[Collected data]
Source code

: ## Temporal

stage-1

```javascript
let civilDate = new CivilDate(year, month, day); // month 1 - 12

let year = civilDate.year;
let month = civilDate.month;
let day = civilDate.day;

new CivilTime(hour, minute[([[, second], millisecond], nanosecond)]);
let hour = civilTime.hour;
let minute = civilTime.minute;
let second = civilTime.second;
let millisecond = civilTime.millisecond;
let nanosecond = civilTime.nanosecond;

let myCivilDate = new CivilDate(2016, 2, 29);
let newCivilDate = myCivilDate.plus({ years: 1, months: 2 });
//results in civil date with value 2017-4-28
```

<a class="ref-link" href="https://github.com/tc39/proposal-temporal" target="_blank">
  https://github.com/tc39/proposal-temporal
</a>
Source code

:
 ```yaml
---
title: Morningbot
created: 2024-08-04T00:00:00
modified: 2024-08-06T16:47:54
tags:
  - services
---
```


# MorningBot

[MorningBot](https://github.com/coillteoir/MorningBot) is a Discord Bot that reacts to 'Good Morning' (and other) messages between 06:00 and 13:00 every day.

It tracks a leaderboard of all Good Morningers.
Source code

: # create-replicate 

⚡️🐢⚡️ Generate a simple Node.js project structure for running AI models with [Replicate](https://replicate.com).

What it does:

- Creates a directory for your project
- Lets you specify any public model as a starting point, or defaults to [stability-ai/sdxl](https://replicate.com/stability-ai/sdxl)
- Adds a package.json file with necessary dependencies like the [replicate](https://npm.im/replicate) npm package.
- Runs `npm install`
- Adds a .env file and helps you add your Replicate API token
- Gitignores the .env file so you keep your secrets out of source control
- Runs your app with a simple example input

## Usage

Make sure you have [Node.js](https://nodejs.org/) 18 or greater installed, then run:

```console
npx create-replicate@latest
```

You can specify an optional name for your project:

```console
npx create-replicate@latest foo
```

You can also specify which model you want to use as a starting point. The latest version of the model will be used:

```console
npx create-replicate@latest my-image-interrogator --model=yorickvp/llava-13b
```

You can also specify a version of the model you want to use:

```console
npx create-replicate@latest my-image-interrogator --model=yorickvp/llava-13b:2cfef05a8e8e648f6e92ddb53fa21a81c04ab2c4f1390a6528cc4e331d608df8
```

Work instructions:
Restate all of the entries above precisely.

Answer for the task:
Source code

: ## Temporal

stage-1

```javascript
let civilDate = new CivilDate(year, month, day); // month 1 - 12

let year = civilDate.year;
let month = civilDate.month;
let day = civilDate.day;

new CivilTime(hour, minute[([[, second], millisecond], nanosecond)]);
let hour = civilTime.hour;
let minute = civilTime.minute;
let second = civilTime.second;
let millisecond = civilTime.millisecond;
let nanosecond = civilTime.nanosecond;

let myCivilDate = new CivilDate(2016, 2, 29);
let newCivilDate = myCivilDate.plus({ years: 1, months: 2 });
//results in civil date with value 2017-4-28
```

<a class="ref-link" href="https://github.com/tc39/proposal-temporal" target="_blank">
  https://github.com/tc39/proposal-temporal
</a>
Source code

:
 ```yaml
---
title: Morningbot
created: 2024-08-04T00:00:00
modified: 2024-08-06T16:47:54
tags:
  - services
---
```


# MorningBot

[MorningBot](https://github.com/coillteoir/MorningBot) is a Discord Bot that reacts to 'Good Morning' (and other) messages between 06:00 and 13:00 every day.

It tracks a leaderboard of all Good Morningers.
Source code

: # create-replicate 

⚡️🐢⚡️ Generate a simple Node.js project structure for running AI models with [Replicate](https://replicate.com).

What it does:

- Creates a directory for your project
- Lets you specify any public model as a starting point, or defaults to [stability-ai/sdxl](https://replicate.com/stability-ai/sdxl)
- Adds a package.json file with necessary dependencies like the [replicate](https://npm.im/replicate) npm package.
- Runs `npm install`
- Adds a .env file and helps you add your Replicate API token
- Gitignores the .env file so you keep your secrets out of source control
- Runs your app with a simple example input

## Usage

Make sure you have [Node.js](https://nodejs.org/) 18 or greater installed, then run:

```console
npx create-replicate@latest
```

You can specify an optional name for your project:

```console
npx create-replicate@latest foo
```

You can also specify which model you want to use as a starting point. The latest version of the model will be used:

```console
npx create-replicate@latest my-image-interrogator --model=yorickvp/llava-13b
```

You can also specify a version of the model you want to use:

```console
npx create-replicate@latest my-image-interrogator --model=yorickvp/llava-13b:2cfef05a8e8e648f6e92ddb53fa21a81c04ab2c4f1390a6528cc4e331d608df8
```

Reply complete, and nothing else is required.